Pebble (a nick name afforded her as the first child in a family of Stones) cherished all her communities, especially those in New York City and Norfolk. She was born in northern Westchester County to Ralph and Betty Stone. After a childhood education in a one room schoolhouse in Waccabuc, she left home for northern Virginia and became a proud member of the Foxcroft School class of 1949. Graduating from Foxcroft she went to Wellesley College. There (or at least nearby) she met the dashing Idahoan with a sports car who would become her husband for nearly 60 years. She and Dave set up a home in New York after some time at Marine Corps camps and in Cambridge, Mass.

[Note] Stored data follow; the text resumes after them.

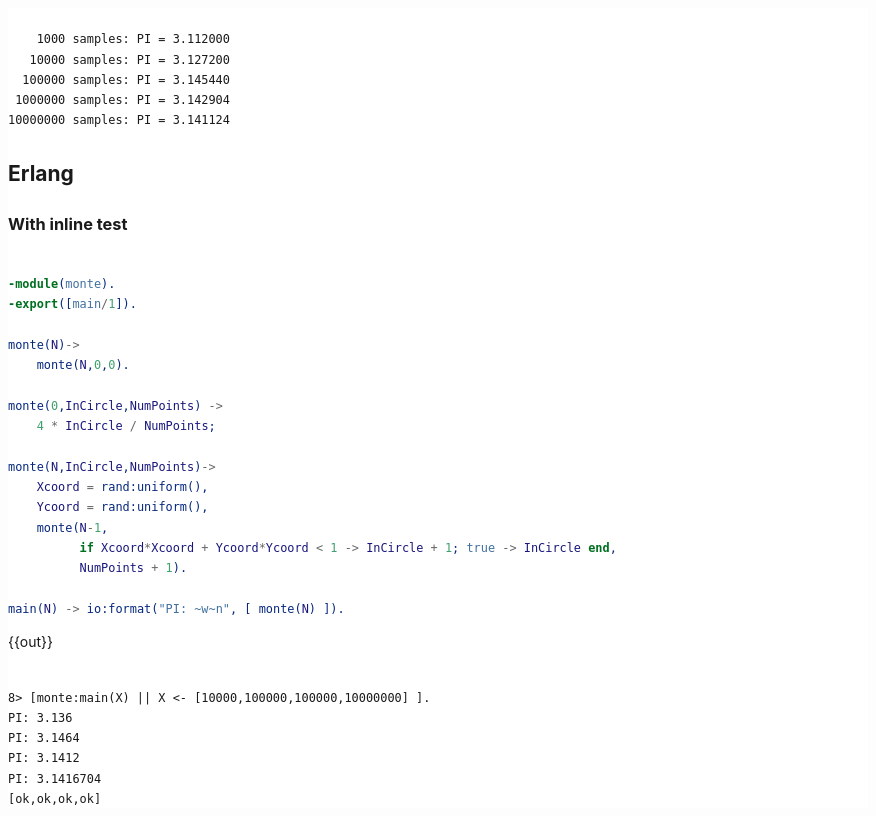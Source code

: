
 ```txt

    1000 samples: PI = 3.112000
   10000 samples: PI = 3.127200
  100000 samples: PI = 3.145440
 1000000 samples: PI = 3.142904
10000000 samples: PI = 3.141124

```



## Erlang


### With inline test


```ERLANG

-module(monte).
-export([main/1]).

monte(N)->
    monte(N,0,0).

monte(0,InCircle,NumPoints) ->
    4 * InCircle / NumPoints;

monte(N,InCircle,NumPoints)->
    Xcoord = rand:uniform(),
    Ycoord = rand:uniform(),
    monte(N-1,
          if Xcoord*Xcoord + Ycoord*Ycoord < 1 -> InCircle + 1; true -> InCircle end,
          NumPoints + 1).

main(N) -> io:format("PI: ~w~n", [ monte(N) ]).

```

{{out}}

```txt

8> [monte:main(X) || X <- [10000,100000,100000,10000000] ].
PI: 3.136
PI: 3.1464
PI: 3.1412
PI: 3.1416704
[ok,ok,ok,ok]


```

Education was the love of her professional life. She spent nearly 40 years teaching at Chapin School. She founded the audiovisual department at Chapin (even though she was perplexed by the family VCR machine), taught lower school science, led a home room for fourth graders and generally left as positive an imprint as she could on generations of talented young women. In the early ‘70s, Pebble’s friendship with Barbara Gridley led her to Norfolk. The house on Mountain Road became home, a refuge, but also a place of excitement and discovery. Norfolk was and is a place filled with what Pebble referred to as “all the best people.” She loved everyone, and we know that she missed dearly her social life with the Isabellas and all the friends in town and at the Norfolk Country Club. Though too many of those friends have already left, there are many still there and the family thanks you from the bottom of their hearts for the love you continued to show Pebble after she moved to Noble Horizons. Her last community at Noble Horizons was a gift. It would take too long to thank everyone there, but her family is deeply grateful for the care and love and tenderness shown Elizabeth—she finally lost that nickname when she got to Noble.